▶ _ENTRIES SHOWN_
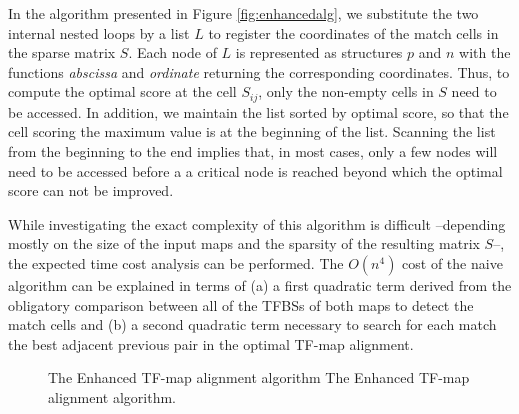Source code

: In the algorithm presented in Figure \ref{fig:enhancedalg}, we substitute the two internal nested 
loops by a list $L$ to register the coordinates of the match cells in the sparse matrix $S$. 
Each node of $L$ is represented as structures $p$ and $n$ with the functions
\emph{abscissa} and \emph{ordinate} returning the corresponding coordinates.
Thus, to compute the optimal score at the cell $S_{ij}$, only the non-empty cells 
in $S$ need to be accessed. In addition, we maintain the list sorted 
by optimal score, so that the cell scoring the maximum value is at the beginning of 
the list. Scanning the list from the beginning to the end implies that, in most cases, 
only a few nodes will need to be accessed before a a critical node is reached 
beyond which the optimal score can not be improved.

While investigating the exact complexity of this algorithm is
difficult --depending mostly on the size of the input maps and the
sparsity of the resulting matrix $S$--, the expected time cost analysis
can be performed. The $O(n^4)$ cost of the naive algorithm can be
explained in terms of (a) a first quadratic term derived from the
obligatory comparison between all of the TFBSs of both maps to detect
the match cells and (b) a second quadratic term necessary to search
for each match the best adjacent previous pair in the optimal TF-map
alignment.

\begin{figure}[t!]
\begin{center}
          {The Enhanced TF-map alignment algorithm}%
          {The Enhanced TF-map alignment algorithm.}%
          {}
\end{center}
\end{figure}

▶ _AIM OF THE TASK_
Scan the lines above for the word "cells" and copy every one where it occurs.

▶ _SOLUTION FOR THIS EXERCISE_
loops by a list $L$ to register the coordinates of the match cells in the sparse matrix $S$. 
Thus, to compute the optimal score at the cell $S_{ij}$, only the non-empty cells 
the match cells and (b) a second quadratic term necessary to search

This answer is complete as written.